The CSP preferably takes into account a number of factors when determining which variation to present. The goal in this selection process is to determine which path(s) through the graph should be emphasized in order to maximize the chance that the live instruction will be match to what has just been taught by the computer and that the user is fully prepared by the time the live instruction occurs. Parameters that may be at issue include:

• • 1. projected amount of time left in current computer training session
  • 2. projected amount of time left in overall training for the current conversation set
  • 3. observed knowledge of the student
  • 4. predicted knowledge of the student
  • 5. observed ability of the student
  • 6. predicted ability of the student
  • 7. available content in upcoming live instruction, (i.e.; the possible options for live instruction)
  • 8. predicted maximum rate of content mastery by student

The task of the CSP at any given time is to determine what content to present to the student in order to present a manageable challenge that moves the student along towards an intermediate goal, given the knowledge and ability of the student, and matches the student to upcoming live content. Most often, the CSP will use a combination of the above criteria.

We will now return to the block diagram of an interaction set in FIG. 1 to demonstrate how the CSP controls student instruction. A conversation begins at either node 20 or 22 and follows the arrow links until it reaches one of the end nodes 24, 26, 28 or 30.

Suppose that the student has a session with a live instructor scheduled for twenty minutes from now. The CSP must choose content to fill the twenty minute session. It might target the conversation comprised of the node sequence 20-32-34-36-38-28 for presentation during the live session. In order for the student to successfully complete the live conversation, he will have to be able to say the utterances in the nodes labeled 20-32-34-36-38-28. Suppose that the student trains on each of these utterances individually, performs successfully in software training, and then subsequently succeeds in performing the same conversation in the live session.

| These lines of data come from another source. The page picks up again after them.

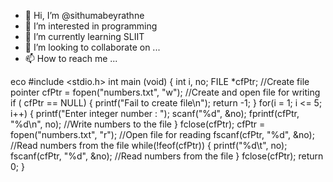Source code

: - 👋 Hi, I’m @sithumabeyrathne
- 👀 I’m interested in programming
- 🌱 I’m currently learning SLIIT
- 💞️ I’m looking to collaborate on ...
- 📫 How to reach me ...

<!---
sithumabeyrathne/sithumabeyrathne is a ✨ special ✨ repository because its `README.md` (this file) appears on your GitHub profile.
You can click the Preview link to take a look at your changes.
--->
eco
#include <stdio.h>
int main (void)
{
int i, no;
FILE *cfPtr; //Create file pointer
cfPtr = fopen("numbers.txt", "w"); //Create and open file for writing
if ( cfPtr == NULL)
{
printf("Fail to create file\n");
return -1;
}
for(i = 1; i <= 5; i++)
{
printf("Enter integer number : ");
scanf("%d", &no);
fprintf(cfPtr, "%d\n", no); //Write numbers to the file
}
fclose(cfPtr);
cfPtr = fopen("numbers.txt", "r"); //Open file for reading
fscanf(cfPtr, "%d", &no); //Read numbers from the file
while(!feof(cfPtr))
{
printf("%d\t", no);
fscanf(cfPtr, "%d", &no); //Read numbers from the file
}
fclose(cfPtr);
return 0;
} 

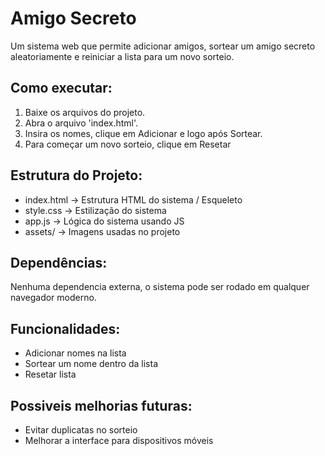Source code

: # Amigo Secreto
Um sistema web que permite adicionar amigos, sortear um amigo secreto aleatoriamente e reiniciar a lista para um novo sorteio.

## Como executar:
1. Baixe os arquivos do projeto.
2. Abra o arquivo 'index.html'.
3. Insira os nomes, clique em Adicionar e logo após Sortear.
4. Para começar um novo sorteio, clique em Resetar

## Estrutura do Projeto:
- index.html -> Estrutura HTML do sistema / Esqueleto
- style.css -> Estilização do sistema
- app.js -> Lógica do sistema usando JS
- assets/ -> Imagens usadas no projeto

## Dependências:
Nenhuma dependencia externa, o sistema pode ser rodado em qualquer navegador moderno.

## Funcionalidades:
- Adicionar nomes na lista
- Sortear um nome dentro da lista
- Resetar lista

## Possiveis melhorias futuras:
- Evitar duplicatas no sorteio
- Melhorar a interface para dispositivos móveis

The student now has demonstrated knowledge of and ability to produce the utterances in nodes 20-32-34-36-38-28. This also means that the user knows and can produce the utterances in all nodes containing the same letter as any of nodes 20-32-34-36-38-28. In particular, the user knows all of the utterances necessary to perform the complete conversation represented by the node sequence 20-40-42-44-24. The instructor's utterances in that conversation will differ from the ones in the sequence 20-32-34-36-38-28, which means that the student will have to understand the instructor's utterances successfully in order to complete the conversation. The CSP might select the 20-40-42?-44-24 sequence as a second conversation to try in the live session, because it is a novel experience that does not require any additional training in order to be completed.

The next day, the student returns, and the CSP must select content for the student to train and perform on. The CSP determines that by training on node 46, which includes the user utterance represented by the letter C, the user would then be able to perform the additional conversation 20-46-34-36-38-28.

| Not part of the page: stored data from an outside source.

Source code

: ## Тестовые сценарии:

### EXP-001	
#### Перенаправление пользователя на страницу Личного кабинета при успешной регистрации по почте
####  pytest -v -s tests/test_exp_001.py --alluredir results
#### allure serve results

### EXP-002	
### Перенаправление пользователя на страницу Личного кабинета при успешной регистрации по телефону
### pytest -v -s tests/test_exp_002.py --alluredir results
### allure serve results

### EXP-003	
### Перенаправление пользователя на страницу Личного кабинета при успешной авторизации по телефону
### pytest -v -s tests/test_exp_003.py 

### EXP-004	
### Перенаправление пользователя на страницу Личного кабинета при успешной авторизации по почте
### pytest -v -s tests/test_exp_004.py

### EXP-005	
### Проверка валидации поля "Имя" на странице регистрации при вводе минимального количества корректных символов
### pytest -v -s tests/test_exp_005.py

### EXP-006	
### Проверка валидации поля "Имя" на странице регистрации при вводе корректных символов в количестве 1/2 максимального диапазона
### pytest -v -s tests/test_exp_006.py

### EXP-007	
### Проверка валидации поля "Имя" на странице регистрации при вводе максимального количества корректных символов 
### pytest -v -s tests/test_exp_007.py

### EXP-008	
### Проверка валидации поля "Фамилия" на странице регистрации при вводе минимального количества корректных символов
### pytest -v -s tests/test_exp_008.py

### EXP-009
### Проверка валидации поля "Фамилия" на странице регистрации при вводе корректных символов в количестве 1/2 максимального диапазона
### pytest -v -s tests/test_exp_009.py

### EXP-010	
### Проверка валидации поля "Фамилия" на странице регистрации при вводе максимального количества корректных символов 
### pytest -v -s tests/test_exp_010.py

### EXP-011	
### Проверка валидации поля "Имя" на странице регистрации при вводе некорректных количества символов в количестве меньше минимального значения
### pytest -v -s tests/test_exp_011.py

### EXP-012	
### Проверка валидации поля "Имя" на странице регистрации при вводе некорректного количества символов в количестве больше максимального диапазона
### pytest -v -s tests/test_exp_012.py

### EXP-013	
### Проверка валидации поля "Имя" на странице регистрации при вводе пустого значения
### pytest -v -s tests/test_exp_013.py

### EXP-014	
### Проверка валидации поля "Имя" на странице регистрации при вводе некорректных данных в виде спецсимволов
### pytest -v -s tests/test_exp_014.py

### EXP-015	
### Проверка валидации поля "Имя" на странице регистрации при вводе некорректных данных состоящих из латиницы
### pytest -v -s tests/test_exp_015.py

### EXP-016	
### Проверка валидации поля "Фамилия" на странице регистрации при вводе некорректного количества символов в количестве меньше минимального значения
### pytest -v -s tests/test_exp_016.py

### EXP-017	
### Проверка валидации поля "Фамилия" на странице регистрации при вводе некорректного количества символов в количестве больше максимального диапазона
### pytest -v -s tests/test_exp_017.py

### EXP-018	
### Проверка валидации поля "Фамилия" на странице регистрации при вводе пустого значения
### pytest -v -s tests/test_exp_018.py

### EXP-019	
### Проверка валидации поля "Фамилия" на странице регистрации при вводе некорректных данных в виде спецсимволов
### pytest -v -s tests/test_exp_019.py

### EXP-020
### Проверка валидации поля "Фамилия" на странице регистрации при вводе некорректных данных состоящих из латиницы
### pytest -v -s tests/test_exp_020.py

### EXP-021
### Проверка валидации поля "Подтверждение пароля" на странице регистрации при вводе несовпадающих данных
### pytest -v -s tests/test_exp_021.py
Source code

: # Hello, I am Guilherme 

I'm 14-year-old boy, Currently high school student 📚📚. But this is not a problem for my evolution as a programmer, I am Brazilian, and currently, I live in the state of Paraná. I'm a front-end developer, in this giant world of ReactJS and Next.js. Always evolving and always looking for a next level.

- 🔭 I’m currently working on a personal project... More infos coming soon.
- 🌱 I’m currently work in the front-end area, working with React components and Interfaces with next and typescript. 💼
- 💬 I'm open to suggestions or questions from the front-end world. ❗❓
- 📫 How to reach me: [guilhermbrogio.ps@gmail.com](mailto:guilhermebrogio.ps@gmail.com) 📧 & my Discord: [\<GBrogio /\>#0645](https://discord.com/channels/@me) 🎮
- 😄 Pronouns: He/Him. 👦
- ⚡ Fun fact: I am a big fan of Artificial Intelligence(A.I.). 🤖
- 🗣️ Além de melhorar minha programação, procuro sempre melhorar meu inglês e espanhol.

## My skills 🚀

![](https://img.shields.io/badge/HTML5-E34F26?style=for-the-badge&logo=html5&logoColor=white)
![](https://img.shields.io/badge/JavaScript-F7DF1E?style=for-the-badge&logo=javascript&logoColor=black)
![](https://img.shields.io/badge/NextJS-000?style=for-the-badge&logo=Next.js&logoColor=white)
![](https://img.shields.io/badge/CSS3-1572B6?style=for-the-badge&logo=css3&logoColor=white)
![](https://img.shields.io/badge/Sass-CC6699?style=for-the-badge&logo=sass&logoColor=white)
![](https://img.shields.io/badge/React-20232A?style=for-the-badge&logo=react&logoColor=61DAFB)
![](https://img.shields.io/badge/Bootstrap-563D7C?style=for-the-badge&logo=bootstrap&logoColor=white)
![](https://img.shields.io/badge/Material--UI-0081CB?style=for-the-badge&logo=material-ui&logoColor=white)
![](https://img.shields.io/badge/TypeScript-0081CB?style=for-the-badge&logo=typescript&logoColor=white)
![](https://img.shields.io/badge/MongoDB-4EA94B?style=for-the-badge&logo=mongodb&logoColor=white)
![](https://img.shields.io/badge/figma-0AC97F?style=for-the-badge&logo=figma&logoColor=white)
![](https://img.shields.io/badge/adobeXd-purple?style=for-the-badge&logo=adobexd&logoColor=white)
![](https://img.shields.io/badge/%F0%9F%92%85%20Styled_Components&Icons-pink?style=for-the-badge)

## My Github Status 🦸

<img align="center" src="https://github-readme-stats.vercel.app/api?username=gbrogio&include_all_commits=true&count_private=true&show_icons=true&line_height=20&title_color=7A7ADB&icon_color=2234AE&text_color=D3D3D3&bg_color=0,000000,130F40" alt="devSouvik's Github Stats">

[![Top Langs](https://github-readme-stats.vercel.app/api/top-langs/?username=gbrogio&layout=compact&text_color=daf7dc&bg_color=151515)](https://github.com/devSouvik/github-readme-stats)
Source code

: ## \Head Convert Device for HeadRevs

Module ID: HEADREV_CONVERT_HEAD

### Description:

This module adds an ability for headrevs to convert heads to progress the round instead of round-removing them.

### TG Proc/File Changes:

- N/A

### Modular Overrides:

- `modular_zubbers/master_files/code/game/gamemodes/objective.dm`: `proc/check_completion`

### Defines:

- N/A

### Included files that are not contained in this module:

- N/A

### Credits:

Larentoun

The Student later performs conversation sequence 20-46-34-36-38-28 in live session. The instructor notices that the user performs poorly on nodes 36 and 38. Thus nodes containing responses E and B are now unavailable, so there are no complete conversations available. Accordingly, the CSP chooses to remediate those utterances before introducing new content.

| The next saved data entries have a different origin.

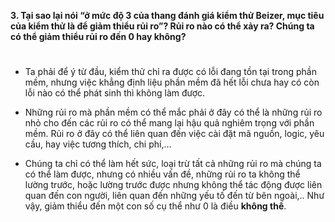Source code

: **3. Tại sao lại nói “ở mức độ 3 của thang đánh giá kiểm thử Beizer, mục tiêu của kiểm thử là để giảm thiểu rủi ro”? Rủi ro nào có thể xảy ra? Chúng ta có thể giảm thiểu rủi ro đến 0 hay không?**
#

- Ta phải để ý từ đầu, kiểm thử chỉ ra được có lỗi đang tồn tại trong phần mềm, nhưng việc khẳng định liệu phần mềm đã hết lỗi chưa hay có còn lỗi nào có thể phát sinh thì không làm được. 

- Những rủi ro mà phần mềm có thể mắc phải ở đây có thể là những rủi ro nhỏ cho đến các rủi ro có thể mang lại hậu quả nghiêm trọng với phần mềm.  Rủi ro ở đây có thể liên quan đến việc cài đặt mã nguồn, logic, yêu cầu, hay việc tương thích, chi phí,...

- Chúng ta chỉ có thể làm hết sức, loại trừ tất cả những rủi ro mà chúng ta có thể làm được, nhưng có nhiều vấn đề, những rủi ro ta không thể lường trước, hoặc lường trước được nhưng không thể tác động được liên quan đến con người, liên quan đến những yếu tố đến từ bên ngoài,.. 
Như vậy, giảm thiểu đến một con số cụ thể như 0 là điều **không thể**.
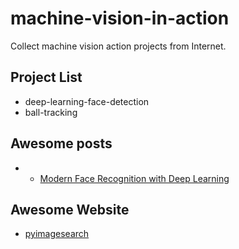 # machine-vision-in-action

Collect machine vision action projects from Internet.

## Project List

- deep-learning-face-detection
- ball-tracking


## Awesome posts

- - [Modern Face Recognition with Deep Learning](https://medium.com/@ageitgey/machine-learning-is-fun-part-4-modern-face-recognition-with-deep-learning-c3cffc121d78)


## Awesome Website

- [pyimagesearch](https://www.pyimagesearch.com/)

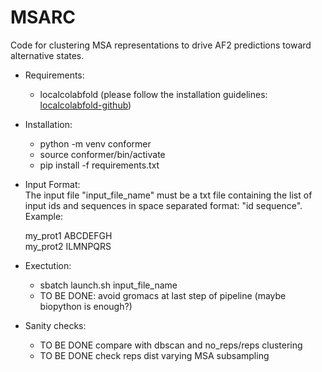 # MSARC
Code for clustering MSA representations to drive AF2 predictions toward alternative states.

- Requirements: 
    - localcolabfold (please follow the installation guidelines: [localcolabfold-github](https://github.com/YoshitakaMo/localcolabfold))

- Installation:
    - python -m venv conformer
    - source conformer/bin/activate
    - pip install -f requirements.txt 

- Input Format:  
    The input file "input_file_name" must be a txt file containing the list of input ids and sequences in space separated format: "id sequence".
    Example:
    
    my_prot1 ABCDEFGH  
    my_prot2 ILMNPQRS

- Exectution: 
    - sbatch launch.sh input_file_name 
    - TO BE DONE: avoid gromacs at last step of pipeline (maybe biopython is enough?)

- Sanity checks:
    - TO BE DONE compare with dbscan and no_reps/reps clustering
    - TO BE DONE check reps dist varying MSA subsampling
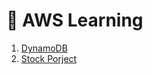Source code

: # 🚀 AWS Learning

1. [DynamoDB](https://github.com/varunajmera0/AWS/tree/main/DynamoDB)
2. [Stock Porject](https://github.com/varunajmera0/AWS/tree/main/Project/stock)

After the remediation is complete, the CSP introduces utterances C, G and K. At this point, nearly all of the conversations reachable from node 1 are available for performance in training or live. FIG. 3 shows the training state of the student after this training. The trained utterances have a heavy outline. At this point, the CSP has many options available. It can continue to introduce new content (utterances H and L). It can present conversations that the user is prepared for, but has not yet seen. It can present conversations that the user has already performed.

Generally, the system may alter its path at any of the nodes in which plural output directions are available, so that the direction taken depends upon a variety of factors such as the skill of the user, the availability of a live instructor, and/or other items discussed above. See for example, the criteria set forth in paragraph above.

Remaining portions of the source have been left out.